6. EDUCACIÓN: Usted se verá precisado a mejorar su nivel de educación si quiere prosperar. No importa el nivel de estudios con que usted llegó,  será  necesario que se empeñe en validarlo o superarlo. Para triunfar se hace necesario que tenga estudios certificados en este país, no importa el nivel.

7. LEYES: Usted también se verá precisado a conocer el marco legal que le afecta. El cumplimento de la Ley es una obligación. Recuerde que el desconocimiento de la Ley no excusa su cumplimiento.

8. TRABAJO: Usted tendrá que conocer sobre las oportunidades de trabajo existentes y sobre los métodos para conseguir empleo o establecer su propio negocio. El progreso viene de la mano con el trabajo, la única fuente de riqueza material.

9. VOLUNTARIADO: Usted deberá adaptarse a su nueva realidad.

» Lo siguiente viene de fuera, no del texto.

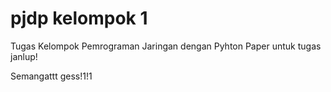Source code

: # pjdp kelompok 1

Tugas Kelompok Pemrograman Jaringan dengan Pyhton
Paper untuk tugas janlup!

Semangattt gess!1!1
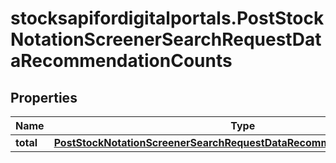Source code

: # stocksapifordigitalportals.PostStockNotationScreenerSearchRequestDataRecommendationCounts

## Properties

Name | Type | Description | Notes
------------ | ------------- | ------------- | -------------
**total** | [**PostStockNotationScreenerSearchRequestDataRecommendationCountsTotal**](PostStockNotationScreenerSearchRequestDataRecommendationCountsTotal.md) |  | [optional] 


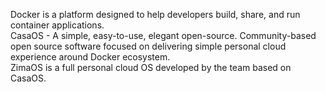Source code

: Docker is a platform designed to help developers build, share, and run container applications.  
CasaOS - A simple, easy-to-use, elegant open-source.
Community-based open source software focused on delivering simple personal cloud experience around Docker ecosystem.  
ZimaOS is a full personal cloud OS developed by the team based on CasaOS.  
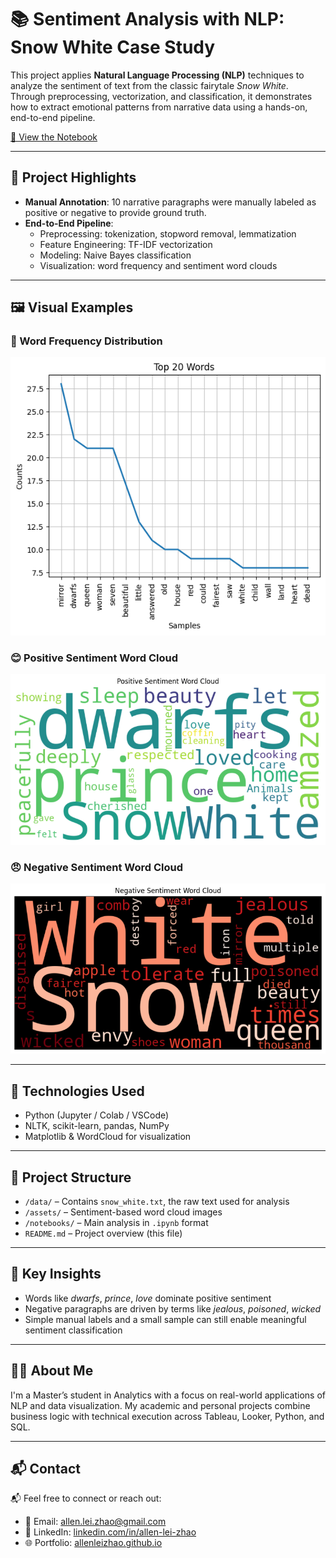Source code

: # 📚 Sentiment Analysis with NLP: Snow White Case Study

This project applies **Natural Language Processing (NLP)** techniques to analyze the sentiment of text from the classic fairytale _Snow White_. Through preprocessing, vectorization, and classification, it demonstrates how to extract emotional patterns from narrative data using a hands-on, end-to-end pipeline.

[📁 View the Notebook](notebooks/NLP_Sentiment_Analysis_SnowWhite.ipynb)

---

## 🎯 Project Highlights

- **Manual Annotation**: 10 narrative paragraphs were manually labeled as positive or negative to provide ground truth.
- **End-to-End Pipeline**:
  - Preprocessing: tokenization, stopword removal, lemmatization
  - Feature Engineering: TF-IDF vectorization
  - Modeling: Naive Bayes classification
  - Visualization: word frequency and sentiment word clouds

---

## 🖼 Visual Examples

### 🔢 Word Frequency Distribution  
![Word Frequency](assets/word_frequency.png)

### 😊 Positive Sentiment Word Cloud  
![Positive Word Cloud](assets/wordcloud_positive.png)

### 😠 Negative Sentiment Word Cloud  
![Negative Word Cloud](assets/wordcloud_negative.png)

---

## 🧰 Technologies Used

- Python (Jupyter / Colab / VSCode)
- NLTK, scikit-learn, pandas, NumPy
- Matplotlib & WordCloud for visualization

---

## 📂 Project Structure

- `/data/` – Contains `snow_white.txt`, the raw text used for analysis
- `/assets/` – Sentiment-based word cloud images
- `/notebooks/` – Main analysis in `.ipynb` format
- `README.md` – Project overview (this file)

---

## 🧠 Key Insights

- Words like _dwarfs_, _prince_, _love_ dominate positive sentiment
- Negative paragraphs are driven by terms like _jealous_, _poisoned_, _wicked_
- Simple manual labels and a small sample can still enable meaningful sentiment classification

---

## 🙋‍♂️ About Me

I'm a Master’s student in Analytics with a focus on real-world applications of NLP and data visualization. My academic and personal projects combine business logic with technical execution across Tableau, Looker, Python, and SQL.

---

## 📬 Contact

📬 Feel free to connect or reach out:  
- 📧 Email: allen.lei.zhao@gmail.com  
- 🔗 LinkedIn: [linkedin.com/in/allen-lei-zhao](https://www.linkedin.com/in/allen-lei-zhao/)  
- 🌐 Portfolio: [allenleizhao.github.io](https://allenleizhao.github.io/)
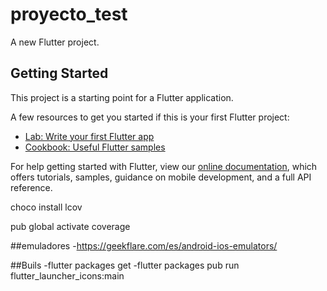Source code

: # proyecto_test

A new Flutter project.

## Getting Started

This project is a starting point for a Flutter application.

A few resources to get you started if this is your first Flutter project:

- [Lab: Write your first Flutter app](https://flutter.dev/docs/get-started/codelab)
- [Cookbook: Useful Flutter samples](https://flutter.dev/docs/cookbook)

For help getting started with Flutter, view our
[online documentation](https://flutter.dev/docs), which offers tutorials,
samples, guidance on mobile development, and a full API reference.


choco install lcov

pub global activate coverage

##emuladores 
-https://geekflare.com/es/android-ios-emulators/


##Buils
-flutter packages get
-flutter packages pub run flutter_launcher_icons:main
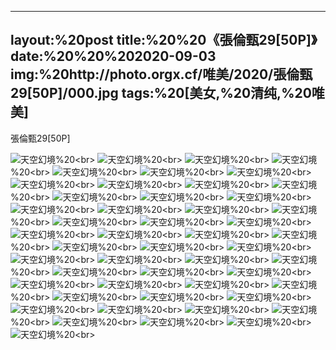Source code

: ﻿---
layout:%20post
title:%20%20《張倫甄29[50P]》
date:%20%20%202020-09-03
img:%20http://photo.orgx.cf/唯美/2020/張倫甄29[50P]/000.jpg
tags:%20[美女,%20清纯,%20唯美]
---

張倫甄29[50P]



![天空幻境](http://photo.orgx.cf/唯美/2020/張倫甄29[50P]/001.jpg%20''天空幻境'')%20<br>
![天空幻境](http://photo.orgx.cf/唯美/2020/張倫甄29[50P]/002.jpg%20''天空幻境'')%20<br>
![天空幻境](http://photo.orgx.cf/唯美/2020/張倫甄29[50P]/003.jpg%20''天空幻境'')%20<br>
![天空幻境](http://photo.orgx.cf/唯美/2020/張倫甄29[50P]/004.jpg%20''天空幻境'')%20<br>
![天空幻境](http://photo.orgx.cf/唯美/2020/張倫甄29[50P]/005.jpg%20''天空幻境'')%20<br>
![天空幻境](http://photo.orgx.cf/唯美/2020/張倫甄29[50P]/006.jpg%20''天空幻境'')%20<br>
![天空幻境](http://photo.orgx.cf/唯美/2020/張倫甄29[50P]/007.jpg%20''天空幻境'')%20<br>
![天空幻境](http://photo.orgx.cf/唯美/2020/張倫甄29[50P]/008.jpg%20''天空幻境'')%20<br>
![天空幻境](http://photo.orgx.cf/唯美/2020/張倫甄29[50P]/009.jpg%20''天空幻境'')%20<br>
![天空幻境](http://photo.orgx.cf/唯美/2020/張倫甄29[50P]/010.jpg%20''天空幻境'')%20<br>
![天空幻境](http://photo.orgx.cf/唯美/2020/張倫甄29[50P]/011.jpg%20''天空幻境'')%20<br>
![天空幻境](http://photo.orgx.cf/唯美/2020/張倫甄29[50P]/012.jpg%20''天空幻境'')%20<br>
![天空幻境](http://photo.orgx.cf/唯美/2020/張倫甄29[50P]/013.jpg%20''天空幻境'')%20<br>
![天空幻境](http://photo.orgx.cf/唯美/2020/張倫甄29[50P]/014.jpg%20''天空幻境'')%20<br>
![天空幻境](http://photo.orgx.cf/唯美/2020/張倫甄29[50P]/015.jpg%20''天空幻境'')%20<br>
![天空幻境](http://photo.orgx.cf/唯美/2020/張倫甄29[50P]/016.jpg%20''天空幻境'')%20<br>
![天空幻境](http://photo.orgx.cf/唯美/2020/張倫甄29[50P]/017.jpg%20''天空幻境'')%20<br>
![天空幻境](http://photo.orgx.cf/唯美/2020/張倫甄29[50P]/018.jpg%20''天空幻境'')%20<br>
![天空幻境](http://photo.orgx.cf/唯美/2020/張倫甄29[50P]/019.jpg%20''天空幻境'')%20<br>
![天空幻境](http://photo.orgx.cf/唯美/2020/張倫甄29[50P]/020.jpg%20''天空幻境'')%20<br>
![天空幻境](http://photo.orgx.cf/唯美/2020/張倫甄29[50P]/021.jpg%20''天空幻境'')%20<br>
![天空幻境](http://photo.orgx.cf/唯美/2020/張倫甄29[50P]/022.jpg%20''天空幻境'')%20<br>
![天空幻境](http://photo.orgx.cf/唯美/2020/張倫甄29[50P]/023.jpg%20''天空幻境'')%20<br>
![天空幻境](http://photo.orgx.cf/唯美/2020/張倫甄29[50P]/024.jpg%20''天空幻境'')%20<br>
![天空幻境](http://photo.orgx.cf/唯美/2020/張倫甄29[50P]/025.jpg%20''天空幻境'')%20<br>
![天空幻境](http://photo.orgx.cf/唯美/2020/張倫甄29[50P]/026.jpg%20''天空幻境'')%20<br>
![天空幻境](http://photo.orgx.cf/唯美/2020/張倫甄29[50P]/027.jpg%20''天空幻境'')%20<br>
![天空幻境](http://photo.orgx.cf/唯美/2020/張倫甄29[50P]/028.jpg%20''天空幻境'')%20<br>
![天空幻境](http://photo.orgx.cf/唯美/2020/張倫甄29[50P]/029.jpg%20''天空幻境'')%20<br>
![天空幻境](http://photo.orgx.cf/唯美/2020/張倫甄29[50P]/030.jpg%20''天空幻境'')%20<br>
![天空幻境](http://photo.orgx.cf/唯美/2020/張倫甄29[50P]/031.jpg%20''天空幻境'')%20<br>
![天空幻境](http://photo.orgx.cf/唯美/2020/張倫甄29[50P]/032.jpg%20''天空幻境'')%20<br>
![天空幻境](http://photo.orgx.cf/唯美/2020/張倫甄29[50P]/033.jpg%20''天空幻境'')%20<br>
![天空幻境](http://photo.orgx.cf/唯美/2020/張倫甄29[50P]/034.jpg%20''天空幻境'')%20<br>
![天空幻境](http://photo.orgx.cf/唯美/2020/張倫甄29[50P]/035.jpg%20''天空幻境'')%20<br>
![天空幻境](http://photo.orgx.cf/唯美/2020/張倫甄29[50P]/036.jpg%20''天空幻境'')%20<br>
![天空幻境](http://photo.orgx.cf/唯美/2020/張倫甄29[50P]/037.jpg%20''天空幻境'')%20<br>
![天空幻境](http://photo.orgx.cf/唯美/2020/張倫甄29[50P]/038.jpg%20''天空幻境'')%20<br>
![天空幻境](http://photo.orgx.cf/唯美/2020/張倫甄29[50P]/039.jpg%20''天空幻境'')%20<br>
![天空幻境](http://photo.orgx.cf/唯美/2020/張倫甄29[50P]/040.jpg%20''天空幻境'')%20<br>
![天空幻境](http://photo.orgx.cf/唯美/2020/張倫甄29[50P]/041.jpg%20''天空幻境'')%20<br>
![天空幻境](http://photo.orgx.cf/唯美/2020/張倫甄29[50P]/042.jpg%20''天空幻境'')%20<br>
![天空幻境](http://photo.orgx.cf/唯美/2020/張倫甄29[50P]/043.jpg%20''天空幻境'')%20<br>
![天空幻境](http://photo.orgx.cf/唯美/2020/張倫甄29[50P]/044.jpg%20''天空幻境'')%20<br>
![天空幻境](http://photo.orgx.cf/唯美/2020/張倫甄29[50P]/045.jpg%20''天空幻境'')%20<br>
![天空幻境](http://photo.orgx.cf/唯美/2020/張倫甄29[50P]/046.jpg%20''天空幻境'')%20<br>
![天空幻境](http://photo.orgx.cf/唯美/2020/張倫甄29[50P]/047.jpg%20''天空幻境'')%20<br>
![天空幻境](http://photo.orgx.cf/唯美/2020/張倫甄29[50P]/048.jpg%20''天空幻境'')%20<br>
![天空幻境](http://photo.orgx.cf/唯美/2020/張倫甄29[50P]/049.jpg%20''天空幻境'')%20<br>
![天空幻境](http://photo.orgx.cf/唯美/2020/張倫甄29[50P]/050.jpg%20''天空幻境'')%20<br>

Su comunidad le necesita, por ende es menester que usted participe de manera voluntaria en el desarrollo de actividades sociales, cívicas y comunitarias. Con el esfuerzo de todos se logra mejorar nuestro entorno y calidad de vida.

10. ESPIRITUALIDAD: El desarrollo de su vida espiritual jugará un papel determinante en su proceso de búsqueda del Sueño Americano. Si no establece una estrecha alianza con el Creador estará perdido, sin poder encontrar el camino que lo conducirá al éxito.

El Sueño Americano está al alcance de aquellos comprometidos en su búsqueda. Por ello le invito a que no se conforme con menos, sea ambicioso. Vivir a medias en el país de las oportunidades es un acto de sabotaje contra usted mismo. Estudie, trabaje y prepárese, que las oportunidades de progreso y bienestar  están esperando por usted a la vuelta de la esquina.
¡Despierte y viva su propia versión del Sueño Americano!